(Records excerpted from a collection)
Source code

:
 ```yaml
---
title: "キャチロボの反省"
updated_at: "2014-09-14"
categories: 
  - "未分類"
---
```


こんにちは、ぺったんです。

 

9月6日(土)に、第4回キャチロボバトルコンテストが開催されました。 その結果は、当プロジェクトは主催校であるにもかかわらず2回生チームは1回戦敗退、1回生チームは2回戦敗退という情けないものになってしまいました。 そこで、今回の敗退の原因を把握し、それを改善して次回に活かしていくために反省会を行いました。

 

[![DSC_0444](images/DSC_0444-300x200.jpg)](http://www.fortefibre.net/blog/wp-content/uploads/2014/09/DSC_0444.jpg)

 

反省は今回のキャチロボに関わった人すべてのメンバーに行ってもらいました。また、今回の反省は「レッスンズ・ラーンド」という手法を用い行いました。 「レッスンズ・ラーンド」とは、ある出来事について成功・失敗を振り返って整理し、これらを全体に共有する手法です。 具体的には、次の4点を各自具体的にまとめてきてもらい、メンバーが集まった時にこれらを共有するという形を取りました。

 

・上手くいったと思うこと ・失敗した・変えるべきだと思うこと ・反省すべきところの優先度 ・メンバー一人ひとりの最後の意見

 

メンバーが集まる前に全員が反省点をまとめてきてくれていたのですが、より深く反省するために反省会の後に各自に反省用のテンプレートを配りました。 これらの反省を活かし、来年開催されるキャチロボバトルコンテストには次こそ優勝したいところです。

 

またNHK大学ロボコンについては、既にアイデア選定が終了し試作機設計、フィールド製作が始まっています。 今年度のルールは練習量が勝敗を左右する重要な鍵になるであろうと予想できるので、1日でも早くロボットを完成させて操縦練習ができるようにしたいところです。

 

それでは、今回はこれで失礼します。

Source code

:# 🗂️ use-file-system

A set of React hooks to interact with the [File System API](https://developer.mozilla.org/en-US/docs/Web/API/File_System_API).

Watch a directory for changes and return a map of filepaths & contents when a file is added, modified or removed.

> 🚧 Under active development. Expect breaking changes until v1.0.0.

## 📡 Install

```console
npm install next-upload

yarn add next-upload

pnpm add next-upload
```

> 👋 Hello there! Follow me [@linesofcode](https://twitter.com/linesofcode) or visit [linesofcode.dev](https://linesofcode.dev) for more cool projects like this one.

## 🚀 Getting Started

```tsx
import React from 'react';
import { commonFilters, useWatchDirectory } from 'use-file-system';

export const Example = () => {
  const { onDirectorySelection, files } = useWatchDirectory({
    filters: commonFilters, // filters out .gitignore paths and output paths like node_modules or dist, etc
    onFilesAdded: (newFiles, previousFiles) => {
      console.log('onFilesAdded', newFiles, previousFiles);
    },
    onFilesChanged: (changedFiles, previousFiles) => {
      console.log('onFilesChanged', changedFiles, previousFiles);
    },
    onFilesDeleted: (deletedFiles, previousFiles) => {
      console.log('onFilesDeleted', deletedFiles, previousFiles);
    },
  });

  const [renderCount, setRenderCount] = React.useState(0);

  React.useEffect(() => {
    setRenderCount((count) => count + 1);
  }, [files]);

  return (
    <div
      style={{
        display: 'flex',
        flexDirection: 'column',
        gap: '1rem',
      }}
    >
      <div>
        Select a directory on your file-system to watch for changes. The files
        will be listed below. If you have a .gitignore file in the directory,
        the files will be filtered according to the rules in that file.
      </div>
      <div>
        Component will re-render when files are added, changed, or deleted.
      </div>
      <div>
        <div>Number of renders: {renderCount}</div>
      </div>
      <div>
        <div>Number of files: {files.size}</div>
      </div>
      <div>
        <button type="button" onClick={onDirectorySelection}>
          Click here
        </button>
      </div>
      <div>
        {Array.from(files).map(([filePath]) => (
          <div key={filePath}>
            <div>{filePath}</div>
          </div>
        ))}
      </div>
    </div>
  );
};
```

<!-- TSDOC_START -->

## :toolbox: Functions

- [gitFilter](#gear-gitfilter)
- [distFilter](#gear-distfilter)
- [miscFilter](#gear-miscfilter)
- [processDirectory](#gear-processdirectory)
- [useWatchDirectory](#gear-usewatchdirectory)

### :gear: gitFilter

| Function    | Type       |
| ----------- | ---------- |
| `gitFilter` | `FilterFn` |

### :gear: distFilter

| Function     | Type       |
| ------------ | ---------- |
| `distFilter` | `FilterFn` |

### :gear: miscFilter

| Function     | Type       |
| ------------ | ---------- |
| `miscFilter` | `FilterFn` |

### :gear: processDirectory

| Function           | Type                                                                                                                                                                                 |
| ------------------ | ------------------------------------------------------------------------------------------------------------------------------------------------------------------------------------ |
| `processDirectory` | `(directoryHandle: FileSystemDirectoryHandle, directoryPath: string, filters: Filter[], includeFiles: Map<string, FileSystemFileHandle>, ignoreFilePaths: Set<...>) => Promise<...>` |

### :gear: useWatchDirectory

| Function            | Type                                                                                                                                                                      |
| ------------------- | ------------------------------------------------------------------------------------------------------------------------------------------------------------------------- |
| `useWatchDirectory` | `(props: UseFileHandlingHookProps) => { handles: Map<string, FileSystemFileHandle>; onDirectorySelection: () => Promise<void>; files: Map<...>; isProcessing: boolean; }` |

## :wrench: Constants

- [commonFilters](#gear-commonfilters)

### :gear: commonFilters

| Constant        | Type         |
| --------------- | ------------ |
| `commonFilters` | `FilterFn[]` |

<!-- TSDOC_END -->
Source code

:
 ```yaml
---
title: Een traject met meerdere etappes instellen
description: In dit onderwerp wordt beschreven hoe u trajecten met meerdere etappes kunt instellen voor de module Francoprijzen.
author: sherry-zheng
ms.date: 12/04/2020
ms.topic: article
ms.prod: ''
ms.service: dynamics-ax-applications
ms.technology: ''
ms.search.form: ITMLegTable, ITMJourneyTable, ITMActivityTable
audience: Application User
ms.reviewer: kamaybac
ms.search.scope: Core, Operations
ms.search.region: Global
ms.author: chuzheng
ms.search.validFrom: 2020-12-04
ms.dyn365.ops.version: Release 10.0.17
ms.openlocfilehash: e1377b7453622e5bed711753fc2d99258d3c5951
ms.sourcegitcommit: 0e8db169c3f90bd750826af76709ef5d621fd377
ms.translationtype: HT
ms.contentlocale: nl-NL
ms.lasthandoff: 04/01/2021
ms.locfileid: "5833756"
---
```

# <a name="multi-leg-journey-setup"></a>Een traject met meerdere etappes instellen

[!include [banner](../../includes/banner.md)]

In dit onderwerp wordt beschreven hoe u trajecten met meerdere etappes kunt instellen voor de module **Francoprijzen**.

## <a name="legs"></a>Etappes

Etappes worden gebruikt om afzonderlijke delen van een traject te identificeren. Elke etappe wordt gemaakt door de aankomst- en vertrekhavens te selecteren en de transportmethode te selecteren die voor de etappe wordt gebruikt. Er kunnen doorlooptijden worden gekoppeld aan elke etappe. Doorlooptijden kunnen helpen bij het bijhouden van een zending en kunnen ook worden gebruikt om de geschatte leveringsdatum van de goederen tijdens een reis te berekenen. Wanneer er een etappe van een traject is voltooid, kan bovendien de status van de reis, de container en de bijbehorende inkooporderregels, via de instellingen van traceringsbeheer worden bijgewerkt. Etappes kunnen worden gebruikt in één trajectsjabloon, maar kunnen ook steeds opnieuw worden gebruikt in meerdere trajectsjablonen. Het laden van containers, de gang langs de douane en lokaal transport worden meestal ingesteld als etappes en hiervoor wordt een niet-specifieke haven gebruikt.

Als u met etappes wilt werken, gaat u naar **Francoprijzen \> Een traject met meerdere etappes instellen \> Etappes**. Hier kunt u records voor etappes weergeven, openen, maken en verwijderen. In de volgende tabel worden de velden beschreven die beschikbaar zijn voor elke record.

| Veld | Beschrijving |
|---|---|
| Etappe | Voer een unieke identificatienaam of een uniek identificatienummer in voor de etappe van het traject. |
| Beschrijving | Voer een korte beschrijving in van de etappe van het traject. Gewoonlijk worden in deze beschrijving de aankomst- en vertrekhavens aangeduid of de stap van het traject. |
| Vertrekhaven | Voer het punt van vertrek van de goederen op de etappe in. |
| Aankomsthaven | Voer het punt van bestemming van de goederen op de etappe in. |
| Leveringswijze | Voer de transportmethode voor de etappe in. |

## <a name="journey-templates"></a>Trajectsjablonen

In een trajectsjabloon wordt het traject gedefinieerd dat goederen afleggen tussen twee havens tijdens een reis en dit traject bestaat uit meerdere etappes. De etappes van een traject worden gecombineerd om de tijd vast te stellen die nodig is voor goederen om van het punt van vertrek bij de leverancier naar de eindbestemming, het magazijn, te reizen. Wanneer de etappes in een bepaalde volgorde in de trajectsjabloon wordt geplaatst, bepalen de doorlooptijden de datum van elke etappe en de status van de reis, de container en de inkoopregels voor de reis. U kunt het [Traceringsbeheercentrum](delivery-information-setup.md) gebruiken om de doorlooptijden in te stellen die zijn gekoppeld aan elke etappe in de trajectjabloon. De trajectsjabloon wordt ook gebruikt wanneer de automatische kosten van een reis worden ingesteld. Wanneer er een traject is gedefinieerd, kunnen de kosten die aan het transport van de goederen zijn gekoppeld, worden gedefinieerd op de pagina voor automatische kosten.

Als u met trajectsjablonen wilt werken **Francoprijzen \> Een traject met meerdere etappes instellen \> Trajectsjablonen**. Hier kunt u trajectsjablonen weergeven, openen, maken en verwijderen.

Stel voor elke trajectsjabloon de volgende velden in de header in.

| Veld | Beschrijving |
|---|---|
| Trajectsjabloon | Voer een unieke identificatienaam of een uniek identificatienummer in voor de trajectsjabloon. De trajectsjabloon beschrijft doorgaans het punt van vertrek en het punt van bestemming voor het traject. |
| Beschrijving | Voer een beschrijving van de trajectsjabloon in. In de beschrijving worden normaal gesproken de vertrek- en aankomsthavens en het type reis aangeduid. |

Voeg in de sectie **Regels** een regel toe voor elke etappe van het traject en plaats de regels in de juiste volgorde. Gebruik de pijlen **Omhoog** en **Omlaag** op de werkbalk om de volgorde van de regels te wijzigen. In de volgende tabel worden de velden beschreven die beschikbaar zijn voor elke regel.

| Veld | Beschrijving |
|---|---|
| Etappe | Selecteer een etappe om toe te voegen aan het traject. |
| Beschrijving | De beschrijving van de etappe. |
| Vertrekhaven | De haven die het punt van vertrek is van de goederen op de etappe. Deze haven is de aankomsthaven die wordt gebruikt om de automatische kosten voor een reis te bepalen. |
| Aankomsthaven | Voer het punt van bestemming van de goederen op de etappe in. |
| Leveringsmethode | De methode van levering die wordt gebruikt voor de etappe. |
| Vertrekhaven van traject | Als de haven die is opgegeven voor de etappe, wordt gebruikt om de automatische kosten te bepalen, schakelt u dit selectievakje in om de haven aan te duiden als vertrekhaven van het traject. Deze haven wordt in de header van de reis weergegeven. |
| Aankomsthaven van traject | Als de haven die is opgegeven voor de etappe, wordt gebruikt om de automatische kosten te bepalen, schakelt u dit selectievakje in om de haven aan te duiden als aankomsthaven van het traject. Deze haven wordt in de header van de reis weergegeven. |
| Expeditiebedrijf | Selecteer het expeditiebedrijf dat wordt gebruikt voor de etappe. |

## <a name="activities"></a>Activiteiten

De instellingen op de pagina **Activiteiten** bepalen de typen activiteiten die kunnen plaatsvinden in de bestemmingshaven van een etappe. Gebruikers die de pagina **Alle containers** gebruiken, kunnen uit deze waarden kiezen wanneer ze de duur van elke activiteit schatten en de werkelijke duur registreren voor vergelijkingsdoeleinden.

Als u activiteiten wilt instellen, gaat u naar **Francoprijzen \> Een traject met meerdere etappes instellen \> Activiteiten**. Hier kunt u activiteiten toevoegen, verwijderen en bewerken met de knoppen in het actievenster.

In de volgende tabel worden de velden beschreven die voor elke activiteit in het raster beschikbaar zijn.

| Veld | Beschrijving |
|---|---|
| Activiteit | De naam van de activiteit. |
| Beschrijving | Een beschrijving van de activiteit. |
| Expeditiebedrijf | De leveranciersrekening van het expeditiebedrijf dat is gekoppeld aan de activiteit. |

- _Exercise brief_:
A single number is required: the count of lines in the data that contain the string "deletedFiles".

- _Completed task_:
2